Doerfler et al. [19] evaluated RBA re-authentication challenges on a sample of 1.2M legitimate Google users. They stated that their RBA implementation was able to block 99.99% of automated account takeover attempts and 92% of phishing attacks. Our study results with 3.3M legitimate users reflect their findings.

Besides RBA, there are other related methods that aim to protect user accounts against automated attacks. CAPTCHAs [66] are a widely used measure to block bot traffic by presenting a challenge that, in contrast to bots, is solvable by humans with a lower error rate. Some RBA systems also present CAPTCHAs on some occasions to increase friction only for bot-like traffic [71]. However, solving CAPTCHAs is still error prone for humans [13, 50]; thus, achieving usable CAPTCHAs can be considered a challenge. Bots can also bypass them by proxying the CAPTCHA challenge to real humans [71] or machine learning algorithms [62]. These bypass methods are scalable in practice. RBA, in contrast, depends on the specific user. Thus, proxying cannot scale when RBA uses appropriate features, for example, the RTT.

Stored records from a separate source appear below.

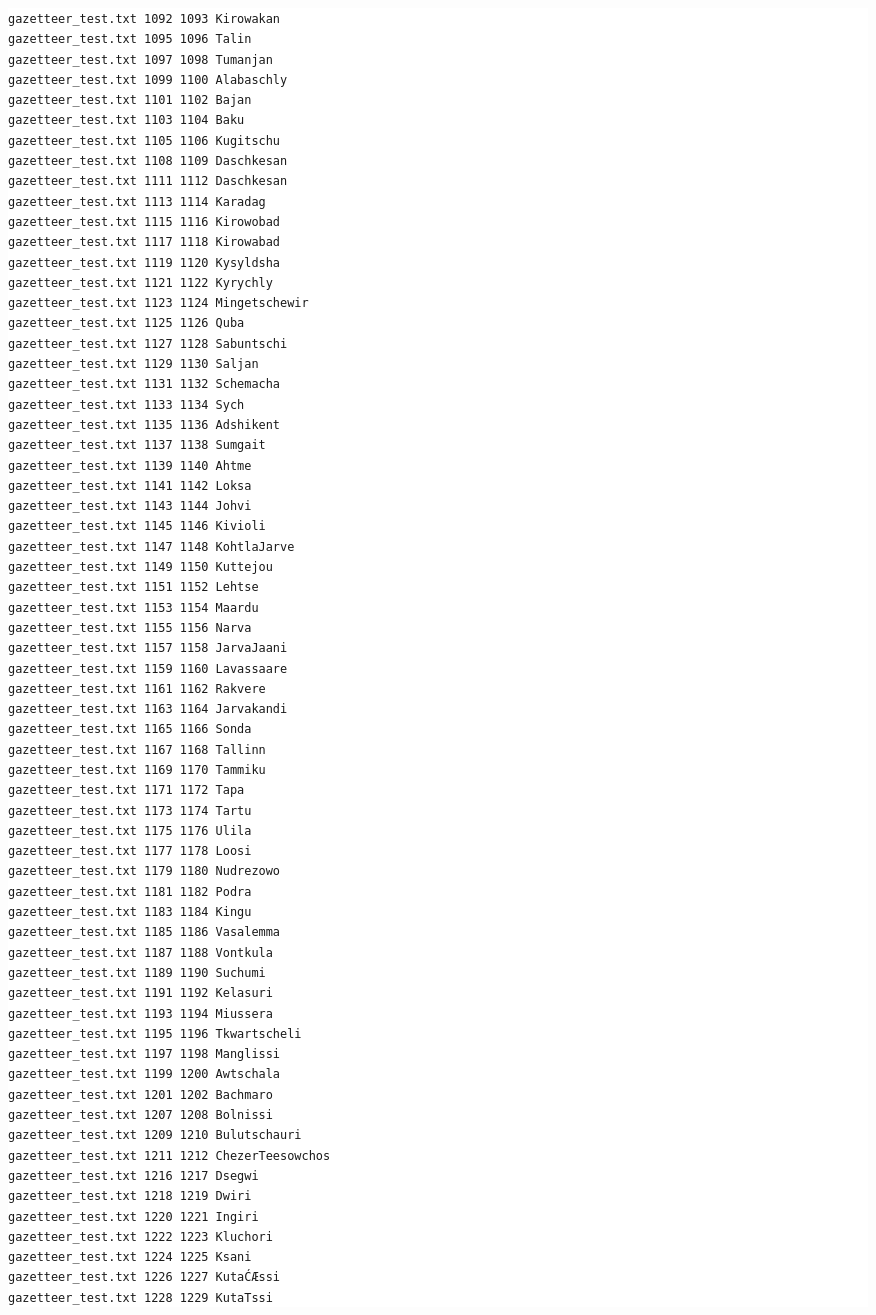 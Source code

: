     gazetteer_test.txt 1092 1093 Kirowakan
    gazetteer_test.txt 1095 1096 Talin
    gazetteer_test.txt 1097 1098 Tumanjan
    gazetteer_test.txt 1099 1100 Alabaschly
    gazetteer_test.txt 1101 1102 Bajan
    gazetteer_test.txt 1103 1104 Baku
    gazetteer_test.txt 1105 1106 Kugitschu
    gazetteer_test.txt 1108 1109 Daschkesan
    gazetteer_test.txt 1111 1112 Daschkesan
    gazetteer_test.txt 1113 1114 Karadag
    gazetteer_test.txt 1115 1116 Kirowobad
    gazetteer_test.txt 1117 1118 Kirowabad
    gazetteer_test.txt 1119 1120 Kysyldsha
    gazetteer_test.txt 1121 1122 Kyrychly
    gazetteer_test.txt 1123 1124 Mingetschewir
    gazetteer_test.txt 1125 1126 Quba
    gazetteer_test.txt 1127 1128 Sabuntschi
    gazetteer_test.txt 1129 1130 Saljan
    gazetteer_test.txt 1131 1132 Schemacha
    gazetteer_test.txt 1133 1134 Sych
    gazetteer_test.txt 1135 1136 Adshikent
    gazetteer_test.txt 1137 1138 Sumgait
    gazetteer_test.txt 1139 1140 Ahtme
    gazetteer_test.txt 1141 1142 Loksa
    gazetteer_test.txt 1143 1144 Johvi
    gazetteer_test.txt 1145 1146 Kivioli
    gazetteer_test.txt 1147 1148 KohtlaJarve
    gazetteer_test.txt 1149 1150 Kuttejou
    gazetteer_test.txt 1151 1152 Lehtse
    gazetteer_test.txt 1153 1154 Maardu
    gazetteer_test.txt 1155 1156 Narva
    gazetteer_test.txt 1157 1158 JarvaJaani
    gazetteer_test.txt 1159 1160 Lavassaare
    gazetteer_test.txt 1161 1162 Rakvere
    gazetteer_test.txt 1163 1164 Jarvakandi
    gazetteer_test.txt 1165 1166 Sonda
    gazetteer_test.txt 1167 1168 Tallinn
    gazetteer_test.txt 1169 1170 Tammiku
    gazetteer_test.txt 1171 1172 Tapa
    gazetteer_test.txt 1173 1174 Tartu
    gazetteer_test.txt 1175 1176 Ulila
    gazetteer_test.txt 1177 1178 Loosi
    gazetteer_test.txt 1179 1180 Nudrezowo
    gazetteer_test.txt 1181 1182 Podra
    gazetteer_test.txt 1183 1184 Kingu
    gazetteer_test.txt 1185 1186 Vasalemma
    gazetteer_test.txt 1187 1188 Vontkula
    gazetteer_test.txt 1189 1190 Suchumi
    gazetteer_test.txt 1191 1192 Kelasuri
    gazetteer_test.txt 1193 1194 Miussera
    gazetteer_test.txt 1195 1196 Tkwartscheli
    gazetteer_test.txt 1197 1198 Manglissi
    gazetteer_test.txt 1199 1200 Awtschala
    gazetteer_test.txt 1201 1202 Bachmaro
    gazetteer_test.txt 1207 1208 Bolnissi
    gazetteer_test.txt 1209 1210 Bulutschauri
    gazetteer_test.txt 1211 1212 ChezerTeesowchos
    gazetteer_test.txt 1216 1217 Dsegwi
    gazetteer_test.txt 1218 1219 Dwiri
    gazetteer_test.txt 1220 1221 Ingiri
    gazetteer_test.txt 1222 1223 Kluchori
    gazetteer_test.txt 1224 1225 Ksani
    gazetteer_test.txt 1226 1227 KutaĆÆssi
    gazetteer_test.txt 1228 1229 KutaTssi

Another method is attribute-based authentication using attribute-based credentials (ABCs) [11]. In this case, users authenticate to an online service by providing a verified attribute, for example, their age, to prove that they are over 18 years old. The verification is done by a trusted authority and the information presented to the online service can be done using pseudonyms. Therefore, online services receive only the information that is required for their service, for example, that the user is over 18, without getting personal details. ABCs can increase user privacy but are independent from RBA, as the latter do not require verified personal details. However, ABCs can be considered to be a re-authentication challenge in high-risk environments in which users expect increased security, for example, online shopping or online banking [52, 70].

15 Conclusion and Suggestions

Online services are a popular attack target [4]. Stolen passwords used, for example, in credential stuffing attacks pose new security challenges to service developers, operators, and owners [19]. As these attacks have increased over the years [3, 4], RBA has become an important measure for online services to protect their users. NIST, NCSC, and ACSC recommend RBA [7, 27, 40]; some have recommended it for more than 3 years. Still, current literature does not provide any insights on implementing, configuring, and operating RBA on these types of online services. These insights are important, though, to achieve RBA’s security gain while balancing usability and privacy. Only a fraction of work exists that focuses on RBA algorithms or studies, all of which is on small online services. We studied RBA characteristics on a large-scale online service to close this research gap.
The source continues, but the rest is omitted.